Background: The relationship between peripheral oxygen saturation (SpO2) and the inspired oxygen concentration is non-linear. SpO2 is frequently used as a dichotomized predictor, to manage this non-linearity. We propose the saturation virtual shunt (VS) as a transformation of SpO2 to a continuous linear variable to improve interpretation of disease severity within clinical prediction models.
Method: We calculate the saturation VS based on an empirically derived approximation formula between physiological VS and SpO2. We evaluated the utility of the saturation VS in a clinical study predicting the need for facility admission in children in a low resource health-care setting.

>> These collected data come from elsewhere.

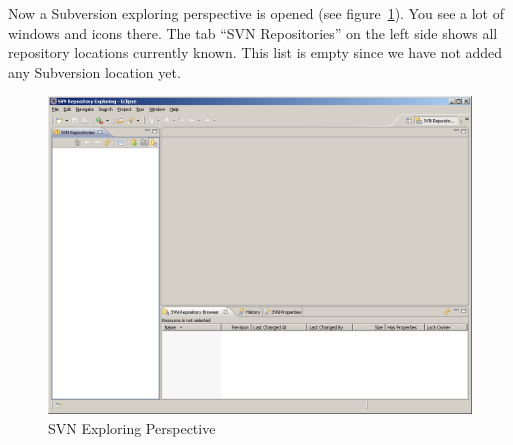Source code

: Now a Subversion exploring perspective is opened (see
figure~\ref{fig:eclipse-svn-perspective}). You see a lot of windows
and icons there. The tab ``SVN Repositories'' on the left side shows
all repository locations currently known. This list is empty since we
have not added any Subversion location yet.
\begin{figure}[ht]
  \centering  \includegraphics[scale=.33]{image/eclipse/svn-exploring}
  \caption{SVN Exploring Perspective}\label{fig:eclipse-svn-perspective}
\end{figure}

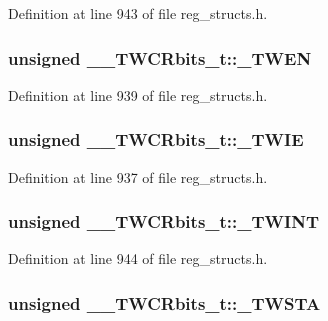 Definition at line 943 of file reg\+\_\+structs.\+h.

\hypertarget{union_____t_w_c_rbits__t_a2ccc1448460231c19857d0ecd1849fb0}{
\subsubsection[{\+\_\+\+T\+W\+E\+N}]{\setlength{\rightskip}{0pt plus 5cm}unsigned \+\_\+\+\_\+\+T\+W\+C\+Rbits\+\_\+t\+::\+\_\+\+T\+W\+E\+N}}\label{union_____t_w_c_rbits__t_a2ccc1448460231c19857d0ecd1849fb0}


Definition at line 939 of file reg\+\_\+structs.\+h.

\hypertarget{union_____t_w_c_rbits__t_a4d2bedf1efc4fa333f2dd5a82fe1e9ef}{
\subsubsection[{\+\_\+\+T\+W\+I\+E}]{\setlength{\rightskip}{0pt plus 5cm}unsigned \+\_\+\+\_\+\+T\+W\+C\+Rbits\+\_\+t\+::\+\_\+\+T\+W\+I\+E}}\label{union_____t_w_c_rbits__t_a4d2bedf1efc4fa333f2dd5a82fe1e9ef}


Definition at line 937 of file reg\+\_\+structs.\+h.

\hypertarget{union_____t_w_c_rbits__t_a5f4e9f5b9c0ed6962626c471b8aead9e}{
\subsubsection[{\+\_\+\+T\+W\+I\+N\+T}]{\setlength{\rightskip}{0pt plus 5cm}unsigned \+\_\+\+\_\+\+T\+W\+C\+Rbits\+\_\+t\+::\+\_\+\+T\+W\+I\+N\+T}}\label{union_____t_w_c_rbits__t_a5f4e9f5b9c0ed6962626c471b8aead9e}


Definition at line 944 of file reg\+\_\+structs.\+h.

\hypertarget{union_____t_w_c_rbits__t_abfe9c57703e8ba38ce9515bfdcfd9b38}{
\subsubsection[{\+\_\+\+T\+W\+S\+T\+A}]{\setlength{\rightskip}{0pt plus 5cm}unsigned \+\_\+\+\_\+\+T\+W\+C\+Rbits\+\_\+t\+::\+\_\+\+T\+W\+S\+T\+A}}\label{union_____t_w_c_rbits__t_abfe9c57703e8ba38ce9515bfdcfd9b38}


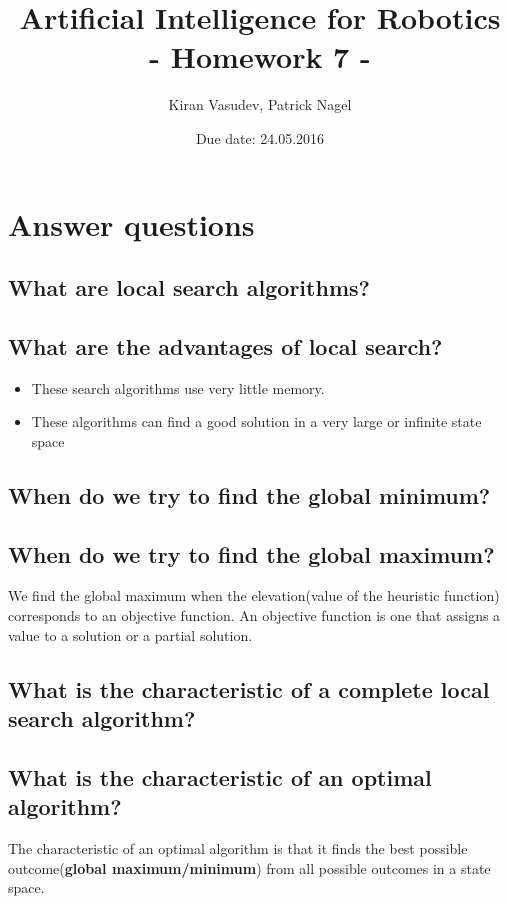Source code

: \documentclass[11pt]{article}
\title{\textbf{Artificial Intelligence for Robotics\\ - Homework 7 -}}
\author{Kiran Vasudev, Patrick Nagel}
\date{Due date: 24.05.2016}
\begin{document}
\maketitle

\newpage
\tableofcontents

\newpage
\section{Answer questions}
\subsection{What are local search algorithms?}

\subsection{What are the advantages of local search?}
\begin{itemize}
\item {These search algorithms use very little memory.}
\item {These algorithms can find a good solution in a very large or infinite state space}
\end{itemize}

\subsection{When do we try to find the global minimum?}

\subsection{When do we try to find the global maximum?}
We find the global maximum when the elevation(value of the heuristic function) corresponds to an objective function. An objective function is one that assigns a value to a solution or a partial solution.

\subsection{What is the characteristic of a complete local search algorithm?}

\subsection{What is the characteristic of an optimal algorithm?}
The characteristic of an optimal algorithm is that it finds the best possible outcome(\textbf{global maximum/minimum}) from all possible outcomes in a state space.
\end{document}

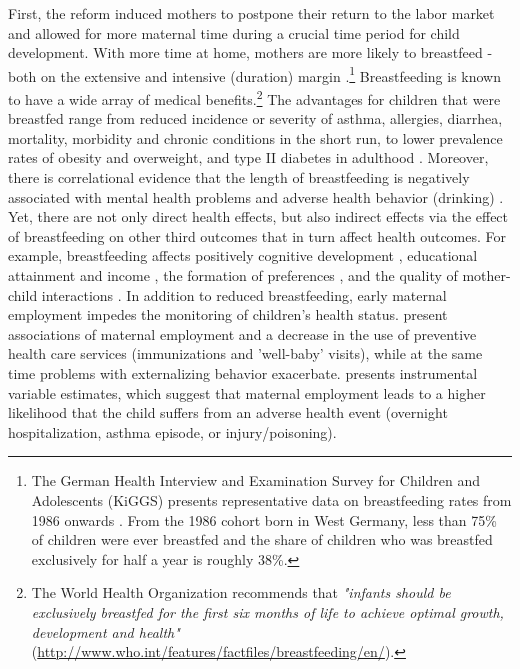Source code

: \documentclass[11pt, a4paper]{article} %
\begin{document}
First, the reform induced mothers to postpone their return to the labor market and allowed for more maternal time during a crucial time period for child development. With more time at home, mothers are more likely to breastfeed - both on the extensive and intensive (duration) margin \citep{baker2008maternal,berger2005earlymaternal}.\footnote{The German Health Interview and Examination Survey for Children and Adolescents (KiGGS) presents representative data on breastfeeding rates from 1986 onwards \citep{lange2007breastfeeding}. From the 1986 cohort born in West Germany, less than 75\% of children were ever breastfed and the share of children who was breastfed exclusively for half a year is roughly 38\%.} Breastfeeding is known to have a wide array of medical benefits.\footnote{The World Health Organization recommends that \textit{"infants should be exclusively breastfed for the first six months of life to achieve optimal growth, development and health"} (\href{http://www.who.int/features/factfiles/breastfeeding/en/}{http://www.who.int/features/factfiles/breastfeeding/en/}).} The advantages for children that were breastfed range from reduced incidence or severity of asthma, allergies, diarrhea, mortality, morbidity and chronic conditions in the short run, to lower prevalence rates of obesity and overweight, and type II diabetes in adulthood \citep{ruhm2000parental, victora2016breastfeeding}. Moreover, there is correlational evidence that the length of breastfeeding is negatively associated with mental health problems and adverse health behavior (drinking) \citep{oddy2010longterm,falk2016early}. Yet, there are not only direct health effects, but also indirect effects via the effect of breastfeeding on other third outcomes that in turn affect health outcomes. For example, breastfeeding affects positively cognitive development \citep{albagli2018}, educational attainment and income \citep{victoria2015association}, the formation of preferences \citep{falk2016early}, and the quality of mother-child interactions \citep{papp2014longitudinal}. \newline 
In addition to reduced breastfeeding, early maternal employment impedes the monitoring of children's health status. \cite{berger2005earlymaternal} present associations of maternal employment and a decrease in the use of preventive health care services (immunizations and 'well-baby' visits), while at the same time problems with externalizing behavior exacerbate. \cite{morrill2011} presents instrumental variable estimates, which suggest that maternal employment leads to a higher likelihood that the child suffers from an adverse health event (overnight hospitalization, asthma episode, or injury/poisoning).\newline 
\end{document}
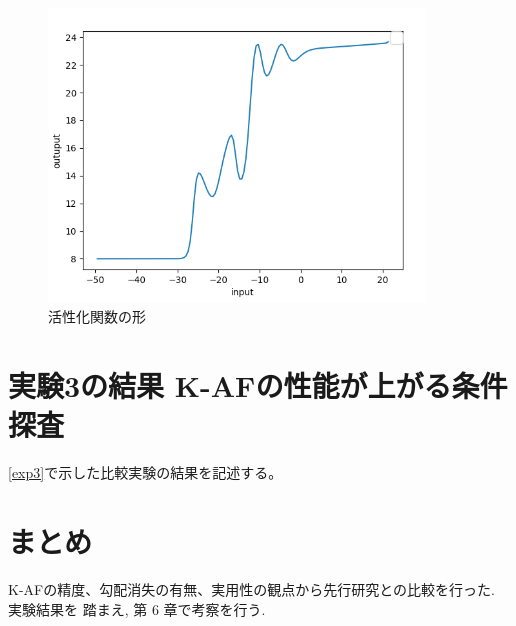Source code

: \begin{figure}[hbtp]
    \begin{center}
        \includegraphics[width=10cm]{asset/boston_0000001_SGDkaiming_normal__non_200_function_2.png}
            \caption{活性化関数の形}
            \label{boston}
    \end{center}
\end{figure}


\section{実験3の結果 K-AFの性能が上がる条件探査}
\label{evo3}
\ref{exp3}で示した比較実験の結果を記述する。

\section{まとめ}

K-AFの精度、勾配消失の有無、実用性の観点から先行研究との比較を行った. 実験結果を
踏まえ, 第 6 章で考察を行う.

Results: The transformation was saturation VS = 68.864 × log10(103.711 - SpO2) - 52.110. The ability to predict hospital admission based on a dichotomized SpO2 produced an area under the receiver operating characteristic curve of 0.57, compared to 0.71 based on the untransformed SpO2 and saturation VS. However, the untransformed SpO2 demonstrated a lack of fit compared to the saturation VS (goodness-of-fit test p value < 0.0001 vs 0.098). The observed admission rates varied non-linearly with the untransformed SpO2 but varied linearly with the saturation VS.
Conclusion: The saturation VS estimates a continuous linearly interpretable disease severity based on SpO2 and improves clinical prediction.